Arthritis in the shoulder typically refers to osteoarthritis (degenerative joint disease) or inflammatory types such as rheumatoid arthritis. Osteoarthritis develops from cartilage wear and can cause persistent pain, stiffness, and reduced function, particularly in older individuals. Arthritis pain is often worse with activity and improves with rest, but can also cause night pain and loss of mobility. Management focuses on symptom control, maintaining joint mobility, and slowing functional decline through targeted exercise, anti-inflammatory medications when appropriate, and lifestyle adaptations that reduce joint stress.

What is a rotator cuff injury and treatment?

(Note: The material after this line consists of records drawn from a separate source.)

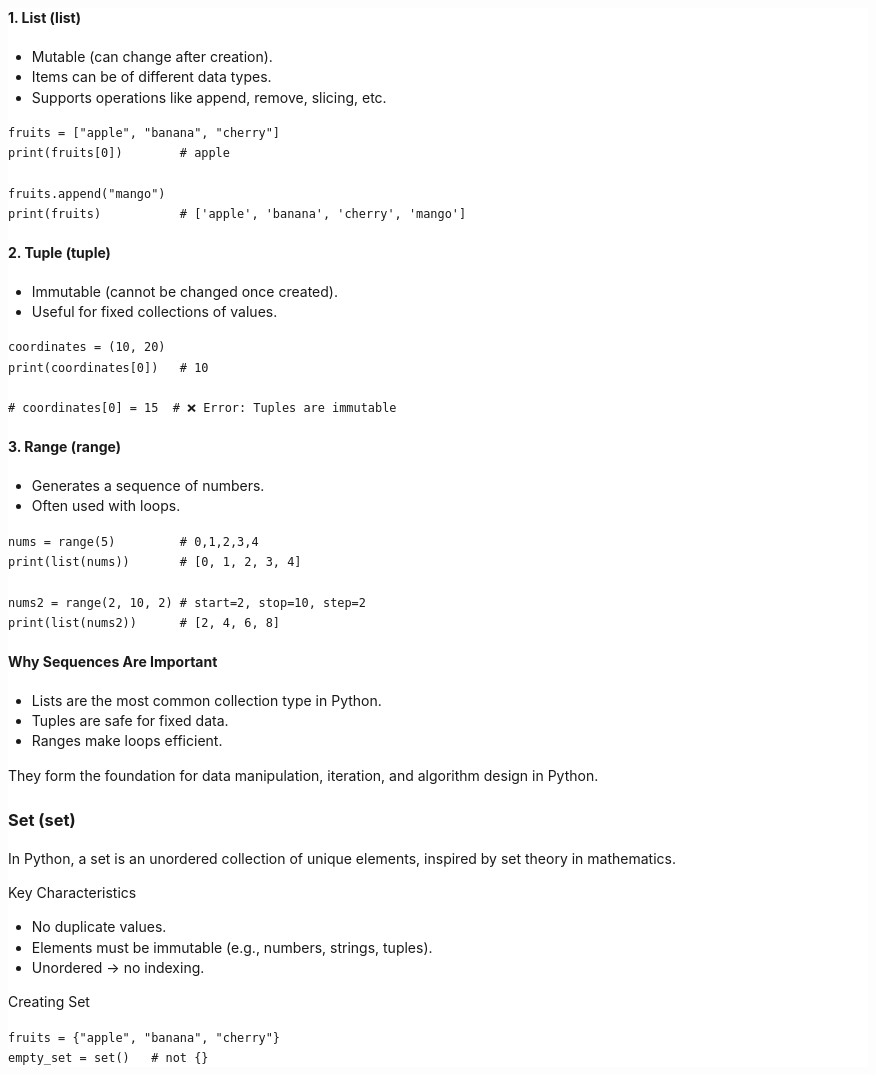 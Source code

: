 #### 1. List (list)
- Mutable (can change after creation).
- Items can be of different data types.
- Supports operations like append, remove, slicing, etc.

```
fruits = ["apple", "banana", "cherry"]
print(fruits[0])        # apple

fruits.append("mango")
print(fruits)           # ['apple', 'banana', 'cherry', 'mango']
```

#### 2. Tuple (tuple)
- Immutable (cannot be changed once created).
- Useful for fixed collections of values.
```
coordinates = (10, 20)
print(coordinates[0])   # 10

# coordinates[0] = 15  # ❌ Error: Tuples are immutable
```

#### 3. Range (range)

- Generates a sequence of numbers.
- Often used with loops.

```
nums = range(5)         # 0,1,2,3,4
print(list(nums))       # [0, 1, 2, 3, 4]

nums2 = range(2, 10, 2) # start=2, stop=10, step=2
print(list(nums2))      # [2, 4, 6, 8]
```

#### Why Sequences Are Important

- Lists are the most common collection type in Python.
- Tuples are safe for fixed data.
- Ranges make loops efficient.

They form the foundation for data manipulation, iteration, and algorithm design in Python.

### Set (set)

In Python, a set is an unordered collection of unique elements, inspired by set theory in mathematics.

Key Characteristics

- No duplicate values.
- Elements must be immutable (e.g., numbers, strings, tuples).
- Unordered → no indexing.

Creating Set
```
fruits = {"apple", "banana", "cherry"}
empty_set = set()   # not {}
```
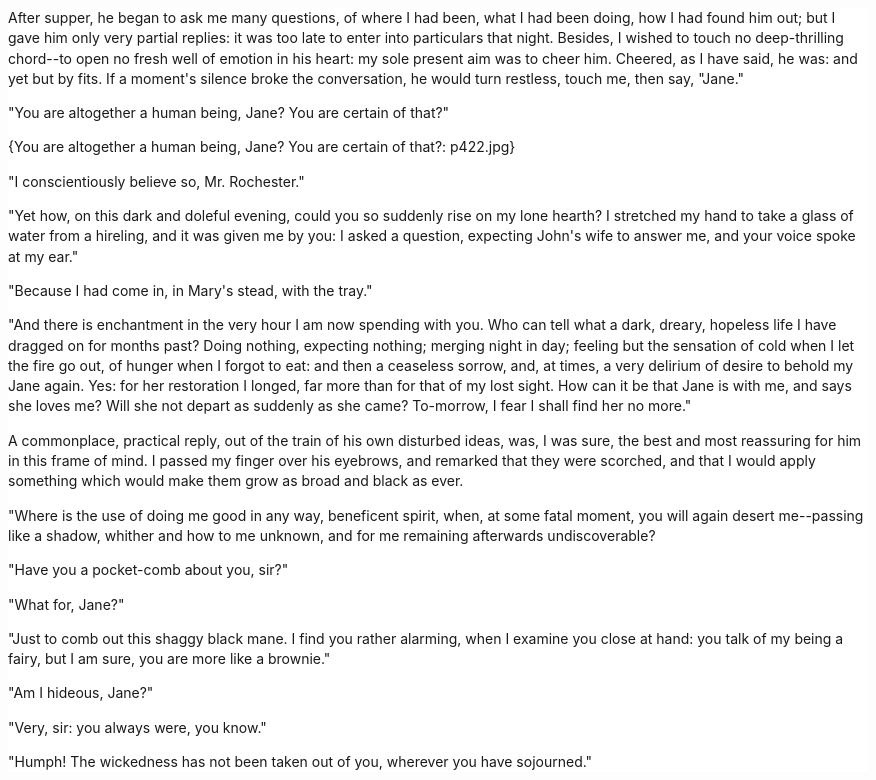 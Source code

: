 After supper, he began to ask me many questions, of where I had been,
what I had been doing, how I had found him out; but I gave him only very
partial replies: it was too late to enter into particulars that night.
Besides, I wished to touch no deep-thrilling chord--to open no fresh well
of emotion in his heart: my sole present aim was to cheer him.  Cheered,
as I have said, he was: and yet but by fits.  If a moment's silence broke
the conversation, he would turn restless, touch me, then say, "Jane."

"You are altogether a human being, Jane?  You are certain of that?"

{You are altogether a human being, Jane?  You are certain of that?:
p422.jpg}

"I conscientiously believe so, Mr. Rochester."

"Yet how, on this dark and doleful evening, could you so suddenly rise on
my lone hearth?  I stretched my hand to take a glass of water from a
hireling, and it was given me by you: I asked a question, expecting
John's wife to answer me, and your voice spoke at my ear."

"Because I had come in, in Mary's stead, with the tray."

"And there is enchantment in the very hour I am now spending with you.
Who can tell what a dark, dreary, hopeless life I have dragged on for
months past?  Doing nothing, expecting nothing; merging night in day;
feeling but the sensation of cold when I let the fire go out, of hunger
when I forgot to eat: and then a ceaseless sorrow, and, at times, a very
delirium of desire to behold my Jane again.  Yes: for her restoration I
longed, far more than for that of my lost sight.  How can it be that Jane
is with me, and says she loves me?  Will she not depart as suddenly as
she came?  To-morrow, I fear I shall find her no more."

A commonplace, practical reply, out of the train of his own disturbed
ideas, was, I was sure, the best and most reassuring for him in this
frame of mind.  I passed my finger over his eyebrows, and remarked that
they were scorched, and that I would apply something which would make
them grow as broad and black as ever.

"Where is the use of doing me good in any way, beneficent spirit, when,
at some fatal moment, you will again desert me--passing like a shadow,
whither and how to me unknown, and for me remaining afterwards
undiscoverable?

"Have you a pocket-comb about you, sir?"

"What for, Jane?"

"Just to comb out this shaggy black mane.  I find you rather alarming,
when I examine you close at hand: you talk of my being a fairy, but I am
sure, you are more like a brownie."

"Am I hideous, Jane?"

"Very, sir: you always were, you know."

"Humph!  The wickedness has not been taken out of you, wherever you have
sojourned."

The rotator cuff is a group of four tendons that stabilize and move the shoulder; tears or tendinopathy of these tendons are frequent causes of shoulder pain. A rotator cuff injury may present as pain with overhead activities, weakness when lifting, or difficulty sleeping on the affected side. Initial treatment usually includes activity modification, physical therapy focused on strengthening and flexibility, and short-term pain control with acetaminophen or NSAIDs if suitable. For persistent tears or significant functional loss, further options include corticosteroid injections, platelet-rich plasma in some settings, or surgical repair depending on tear size, patient health, and goals.

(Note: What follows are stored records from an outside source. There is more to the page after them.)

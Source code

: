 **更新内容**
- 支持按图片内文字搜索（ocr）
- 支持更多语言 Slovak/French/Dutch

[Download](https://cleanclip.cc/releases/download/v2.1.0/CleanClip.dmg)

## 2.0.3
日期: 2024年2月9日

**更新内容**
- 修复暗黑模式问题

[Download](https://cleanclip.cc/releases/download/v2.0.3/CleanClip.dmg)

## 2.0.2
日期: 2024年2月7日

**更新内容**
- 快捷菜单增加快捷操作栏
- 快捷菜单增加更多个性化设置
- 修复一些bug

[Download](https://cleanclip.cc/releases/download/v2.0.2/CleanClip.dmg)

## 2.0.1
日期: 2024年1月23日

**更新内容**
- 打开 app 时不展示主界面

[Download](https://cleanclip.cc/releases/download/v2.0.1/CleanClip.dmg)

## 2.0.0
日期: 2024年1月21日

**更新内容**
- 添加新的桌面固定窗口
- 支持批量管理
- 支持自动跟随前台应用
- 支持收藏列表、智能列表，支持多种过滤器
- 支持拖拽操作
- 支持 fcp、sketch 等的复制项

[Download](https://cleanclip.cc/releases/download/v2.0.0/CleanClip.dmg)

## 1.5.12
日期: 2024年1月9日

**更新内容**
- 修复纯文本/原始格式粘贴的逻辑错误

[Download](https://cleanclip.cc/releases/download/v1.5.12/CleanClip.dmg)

Treatment options for the elderly

In the elderly, treatment emphasizes preserving independence, minimizing side effects, and improving quality of life. Non-surgical approaches are often preferred: tailored physical therapy to build strength and maintain range, assistive devices for daily tasks, and medication adjustments to manage pain safely alongside other conditions. Injections (e.g., corticosteroid) can provide temporary relief but require careful consideration due to systemic effects. Surgery is considered when conservative care fails and when expected benefits outweigh risks; less invasive procedures may be chosen based on overall health. Coordination with primary care and geriatric assessment can optimize outcomes and reduce complications.

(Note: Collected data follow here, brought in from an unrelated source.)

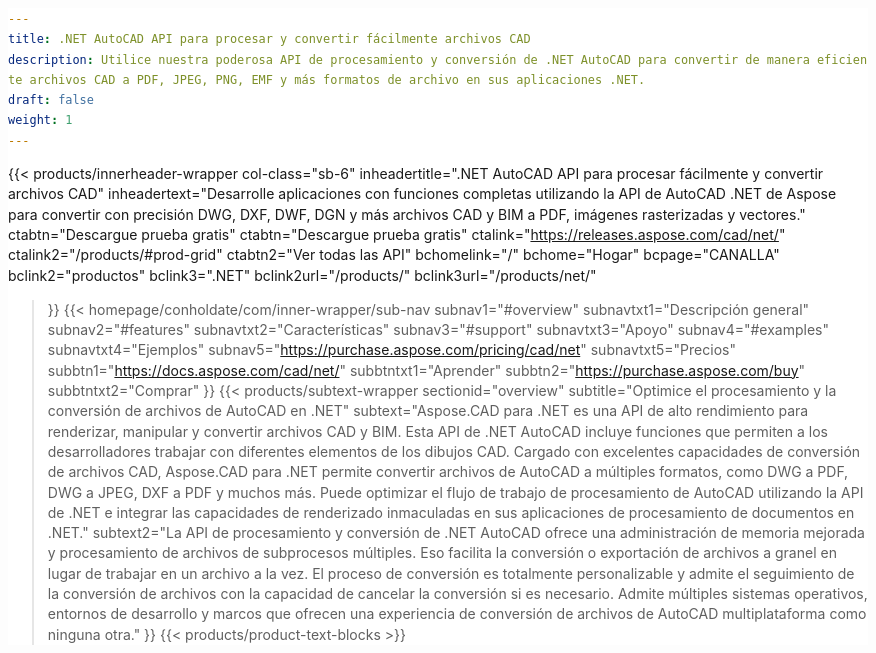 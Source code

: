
 ```yaml
---
title: .NET AutoCAD API para procesar y convertir fácilmente archivos CAD
description: Utilice nuestra poderosa API de procesamiento y conversión de .NET AutoCAD para convertir de manera eficiente archivos CAD a PDF, JPEG, PNG, EMF y más formatos de archivo en sus aplicaciones .NET.
draft: false
weight: 1
---
```

{{< products/innerheader-wrapper col-class="sb-6"
  inheadertitle=".NET AutoCAD API para procesar fácilmente y convertir archivos CAD"
  inheadertext="Desarrolle aplicaciones con funciones completas utilizando la API de AutoCAD .NET de Aspose para convertir con precisión DWG, DXF, DWF, DGN y más archivos CAD y BIM a PDF, imágenes rasterizadas y vectores."
  ctabtn="Descargue prueba gratis"
  ctabtn="Descargue prueba gratis"
  ctalink="https://releases.aspose.com/cad/net/"
  ctalink2="/products/#prod-grid"
  ctabtn2="Ver todas las API"
  bchomelink="/"
  bchome="Hogar"
  bcpage="CANALLA"
  bclink2="productos"
  bclink3=".NET"
  bclink2url="/products/"
  bclink3url="/products/net/"
  >}}
{{< homepage/conholdate/com/inner-wrapper/sub-nav 
subnav1="#overview" 
subnavtxt1="Descripción general" 
subnav2="#features" 
subnavtxt2="Características" 
subnav3="#support" 
subnavtxt3="Apoyo" 
subnav4="#examples" 
subnavtxt4="Ejemplos" 
subnav5="https://purchase.aspose.com/pricing/cad/net" 
subnavtxt5="Precios" 
subbtn1="https://docs.aspose.com/cad/net/" 
subbtntxt1="Aprender"
subbtn2="https://purchase.aspose.com/buy" 
subbtntxt2="Comprar"
>}}
   {{< products/subtext-wrapper 
   sectionid="overview"
   subtitle="Optimice el procesamiento y la conversión de archivos de AutoCAD en .NET"
   subtext="Aspose.CAD para .NET es una API de alto rendimiento para renderizar, manipular y convertir archivos CAD y BIM. Esta API de .NET AutoCAD incluye funciones que permiten a los desarrolladores trabajar con diferentes elementos de los dibujos CAD. Cargado con excelentes capacidades de conversión de archivos CAD, Aspose.CAD para .NET permite convertir archivos de AutoCAD a múltiples formatos, como DWG a PDF, DWG a JPEG, DXF a PDF y muchos más. Puede optimizar el flujo de trabajo de procesamiento de AutoCAD utilizando la API de .NET e integrar las capacidades de renderizado inmaculadas en sus aplicaciones de procesamiento de documentos en .NET."
   subtext2="La API de procesamiento y conversión de .NET AutoCAD ofrece una administración de memoria mejorada y procesamiento de archivos de subprocesos múltiples. Eso facilita la conversión o exportación de archivos a granel en lugar de trabajar en un archivo a la vez. El proceso de conversión es totalmente personalizable y admite el seguimiento de la conversión de archivos con la capacidad de cancelar la conversión si es necesario. Admite múltiples sistemas operativos, entornos de desarrollo y marcos que ofrecen una experiencia de conversión de archivos de AutoCAD multiplataforma como ninguna otra."
   >}} 
   {{< products/product-text-blocks >}}
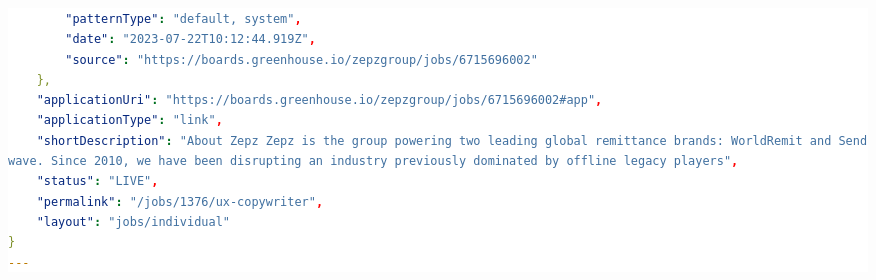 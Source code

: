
 ```yaml
		"patternType": "default, system",
		"date": "2023-07-22T10:12:44.919Z",
		"source": "https://boards.greenhouse.io/zepzgroup/jobs/6715696002"
	},
	"applicationUri": "https://boards.greenhouse.io/zepzgroup/jobs/6715696002#app",
	"applicationType": "link",
	"shortDescription": "About Zepz Zepz is the group powering two leading global remittance brands: WorldRemit and Sendwave. Since 2010, we have been disrupting an industry previously dominated by offline legacy players",
	"status": "LIVE",
	"permalink": "/jobs/1376/ux-copywriter",
	"layout": "jobs/individual"
}
---
```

Non-surgical and surgical treatment choices

Non-surgical treatments are the first-line approach for many shoulder conditions. These include structured exercise programs, manual therapy, activity modification, cold or heat therapy, and pain medications chosen to suit comorbidities. Physical therapists can provide progressive, home-based programs that improve function and reduce recurrence. When conservative measures are insufficient, minimally invasive procedures such as arthroscopic decompression or tendon repair are options for rotator cuff disease. Joint replacement (arthroplasty) may be recommended for severe arthritis with loss of function. Surgical decisions are individualized, considering imaging findings, symptom severity, rehabilitation capacity, and patient preferences.

Conclusion

Managing shoulder pain requires a structured approach: identify the likely cause, use conservative measures first when appropriate, and consider procedural or surgical options for persistent, function-limiting problems. For elderly patients, the balance between benefits and risks is especially important, and multidisciplinary care often yields the best results. Open communication with clinicians about goals, daily limitations, and treatment tolerance helps shape a realistic plan that improves pain control and preserves independence.